The question is: where will these works eventually take Peacock? We are either witnessing the last gasp of "formalism" in a blaze of form and colour and texture, or we are attending to the birth of a new kind of painting which will be complete when none of the prescriptions of the past or present are held by the artist but are supplanted by new processes and point to new principles which are beyond current theorizing and have yet to be enunciated either in paint or in words.

Roger H. Boulet

*According to the Oxford English Dictionary, formalism is "a term often used pejoratively in Communist criticism to denote an artist's concentration on form at the expense of social reality and content" (Vol. VI, p. 83). The Encyclopedia Britannica (Fifteenth edition, Vol. IV, p. 883) explains formalism "in art, [as the] representation of objects in terms of abstract geometrical form, rather than of natural appearance for decorativeness or symbolism and also, by extension, the stereo-typing of forms by tradition for the same reason. Formalism corresponds to "stylization" but should be distinguished from the 20th century notion of abstract art, which is a free arrangement of nonrepresentational shapes:"

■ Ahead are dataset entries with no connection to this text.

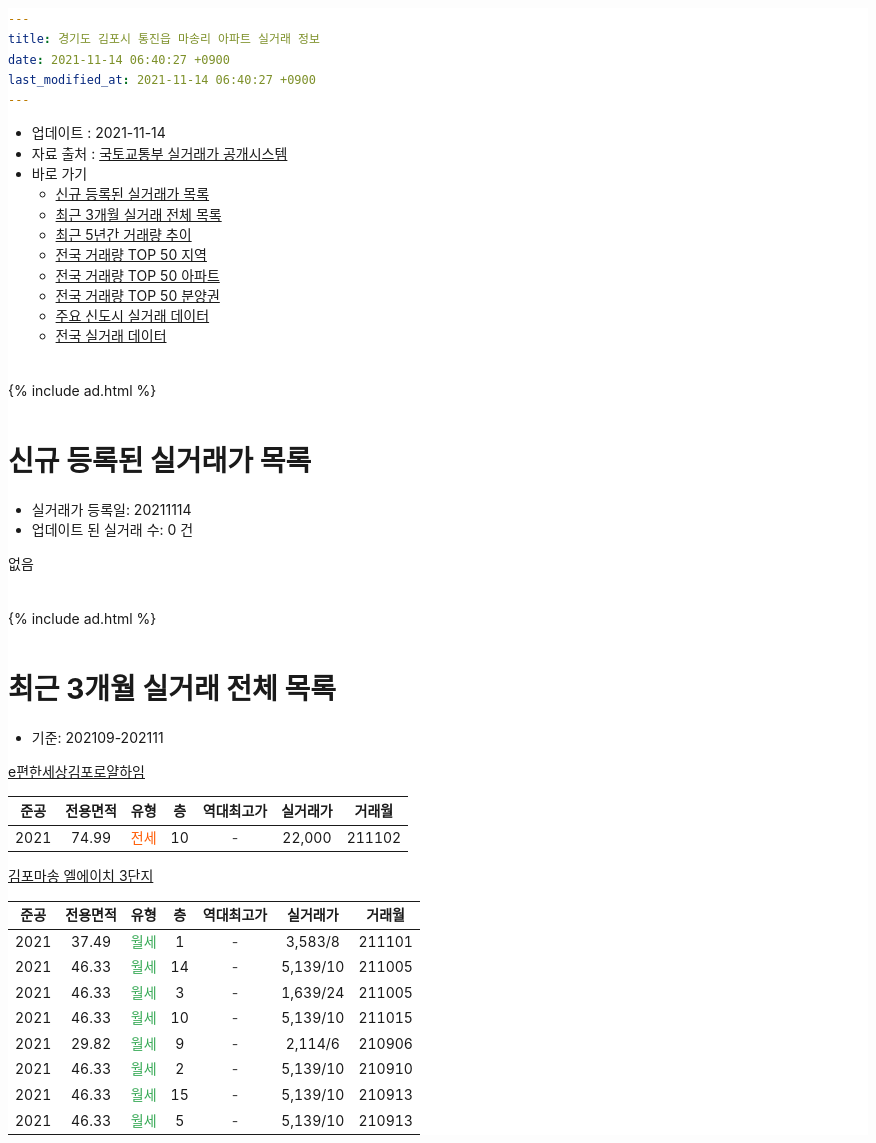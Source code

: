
 ```yaml
---
title: 경기도 김포시 통진읍 마송리 아파트 실거래 정보
date: 2021-11-14 06:40:27 +0900
last_modified_at: 2021-11-14 06:40:27 +0900
---
```


* 업데이트 : 2021-11-14
* 자료 출처 : [국토교통부 실거래가 공개시스템](http://rt.molit.go.kr)
* 바로 가기
    * [신규 등록된 실거래가 목록](#신규-등록된-실거래가-목록)
    * [최근 3개월 실거래 전체 목록](#최근-3개월-실거래-전체-목록)
    * [최근 5년간 거래량 추이](#최근-5년간-거래량-추이)
    * [전국 거래량 TOP 50 지역](https://inasie.github.io/apt-trade-info/최근-3개월-전국에서-가장-거래가-많이-발생한-지역)
    * [전국 거래량 TOP 50 아파트](https://inasie.github.io/apt-trade-info/최근-3개월-전국에서-가장-거래가-많이-발생한-아파트)
    * [전국 거래량 TOP 50 분양권](https://inasie.github.io/apt-trade-info/최근-3개월-전국에서-가장-거래가-많이-발생한-분양권)
    * [주요 신도시 실거래 데이터](https://inasie.github.io/apt-trade-info/주요-신도시)
    * [전국 실거래 데이터](https://inasie.github.io/apt-trade-info/전국)
<br>
{% include ad.html %}
<br>

# 신규 등록된 실거래가 목록
* 실거래가 등록일: 20211114
* 업데이트 된 실거래 수: 0 건

없음

<br>
{% include ad.html %}
<br>

# 최근 3개월 실거래 전체 목록
* 기준: 202109-202111


[e편한세상김포로얄하임](https://search.naver.com/search.naver?query=%EA%B2%BD%EA%B8%B0%EB%8F%84+%EA%B9%80%ED%8F%AC%EC%8B%9C+%ED%86%B5%EC%A7%84%EC%9D%8D+%EB%A7%88%EC%86%A1%EB%A6%AC+e%ED%8E%B8%ED%95%9C%EC%84%B8%EC%83%81%EA%B9%80%ED%8F%AC%EB%A1%9C%EC%96%84%ED%95%98%EC%9E%84)

|준공|전용면적|유형|층|역대최고가|실거래가|거래월|
|:---:|:---:|:---:|:---:|:---:|:---:|:---:|
|2021|74.99|<span style="color:#ff5a00">전세</span>|10|<span style="color:#444444">-</span>|22,000|211102|

[김포마송 엘에이치 3단지](https://search.naver.com/search.naver?query=%EA%B2%BD%EA%B8%B0%EB%8F%84+%EA%B9%80%ED%8F%AC%EC%8B%9C+%ED%86%B5%EC%A7%84%EC%9D%8D+%EB%A7%88%EC%86%A1%EB%A6%AC+%EA%B9%80%ED%8F%AC%EB%A7%88%EC%86%A1+%EC%97%98%EC%97%90%EC%9D%B4%EC%B9%98+3%EB%8B%A8%EC%A7%80)

|준공|전용면적|유형|층|역대최고가|실거래가|거래월|
|:---:|:---:|:---:|:---:|:---:|:---:|:---:|
|2021|37.49|<span style="color:#34a853">월세</span>|1|<span style="color:#444444">-</span>|3,583/8|211101|
|2021|46.33|<span style="color:#34a853">월세</span>|14|<span style="color:#444444">-</span>|5,139/10|211005|
|2021|46.33|<span style="color:#34a853">월세</span>|3|<span style="color:#444444">-</span>|1,639/24|211005|
|2021|46.33|<span style="color:#34a853">월세</span>|10|<span style="color:#444444">-</span>|5,139/10|211015|
|2021|29.82|<span style="color:#34a853">월세</span>|9|<span style="color:#444444">-</span>|2,114/6|210906|
|2021|46.33|<span style="color:#34a853">월세</span>|2|<span style="color:#444444">-</span>|5,139/10|210910|
|2021|46.33|<span style="color:#34a853">월세</span>|15|<span style="color:#444444">-</span>|5,139/10|210913|
|2021|46.33|<span style="color:#34a853">월세</span>|5|<span style="color:#444444">-</span>|5,139/10|210913|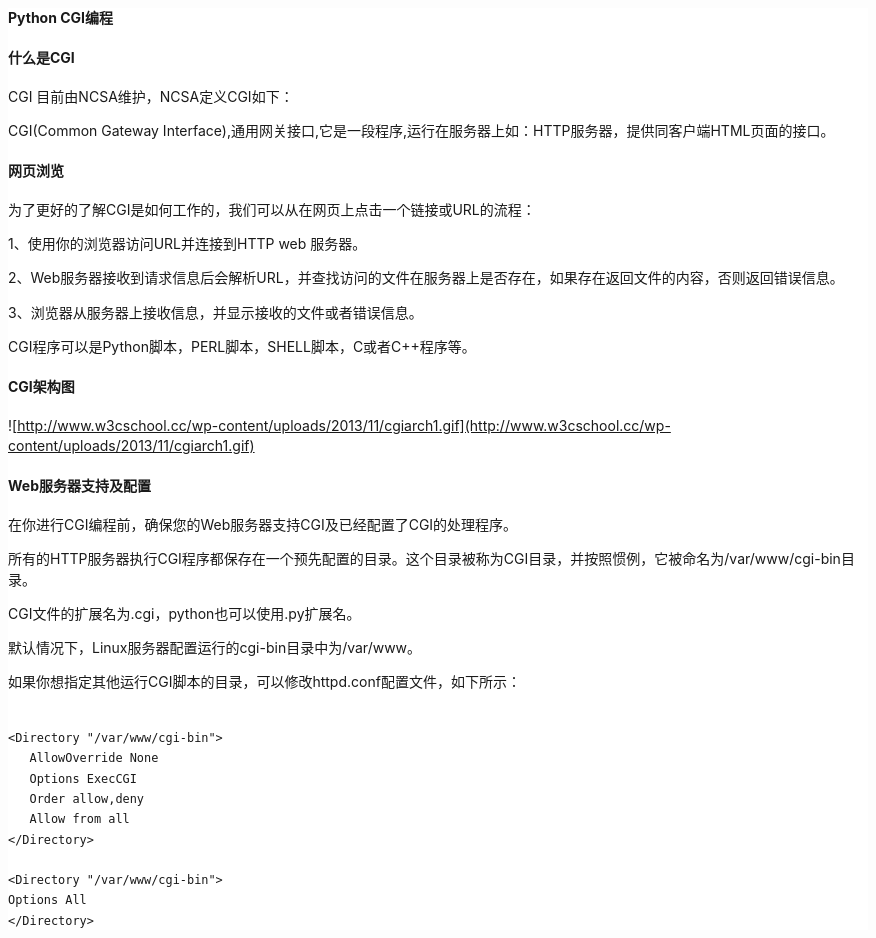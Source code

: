  
#### Python CGI编程

 

#### 什么是CGI

 CGI 目前由NCSA维护，NCSA定义CGI如下：


 CGI(Common Gateway Interface),通用网关接口,它是一段程序,运行在服务器上如：HTTP服务器，提供同客户端HTML页面的接口。

 

#### 网页浏览

 为了更好的了解CGI是如何工作的，我们可以从在网页上点击一个链接或URL的流程：

 
 1、使用你的浏览器访问URL并连接到HTTP web 服务器。

 2、Web服务器接收到请求信息后会解析URL，并查找访问的文件在服务器上是否存在，如果存在返回文件的内容，否则返回错误信息。

 3、浏览器从服务器上接收信息，并显示接收的文件或者错误信息。


CGI程序可以是Python脚本，PERL脚本，SHELL脚本，C或者C++程序等。

 

#### CGI架构图

 ![http://www.w3cschool.cc/wp-content/uploads/2013/11/cgiarch1.gif](http://www.w3cschool.cc/wp-content/uploads/2013/11/cgiarch1.gif)

 

#### Web服务器支持及配置

 在你进行CGI编程前，确保您的Web服务器支持CGI及已经配置了CGI的处理程序。


 所有的HTTP服务器执行CGI程序都保存在一个预先配置的目录。这个目录被称为CGI目录，并按照惯例，它被命名为/var/www/cgi-bin目录。


 CGI文件的扩展名为.cgi，python也可以使用.py扩展名。


 默认情况下，Linux服务器配置运行的cgi-bin目录中为/var/www。


 如果你想指定其他运行CGI脚本的目录，可以修改httpd.conf配置文件，如下所示：

 
```

<Directory "/var/www/cgi-bin">
   AllowOverride None
   Options ExecCGI
   Order allow,deny
   Allow from all
</Directory>

<Directory "/var/www/cgi-bin">
Options All
</Directory>

```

Roger H. Boulet is a freelance curator and writer. He was Director of the Edmonton Art Gallery from 1987 to 1991, director/ curator of the Burnaby Art Gallery from 1981 to 1987 and director of the Art Gallery of Greater Victoria from 1975 to 1980. He is author of a number of books and monographs on Canadian art and artists, and has organized a number of exhibitions for various galleries, including a 5 year retrospective of Graham Peacock's work for the Edmonton Art Gallery in 1987/8 entitled, "Paint, Process and Spirit."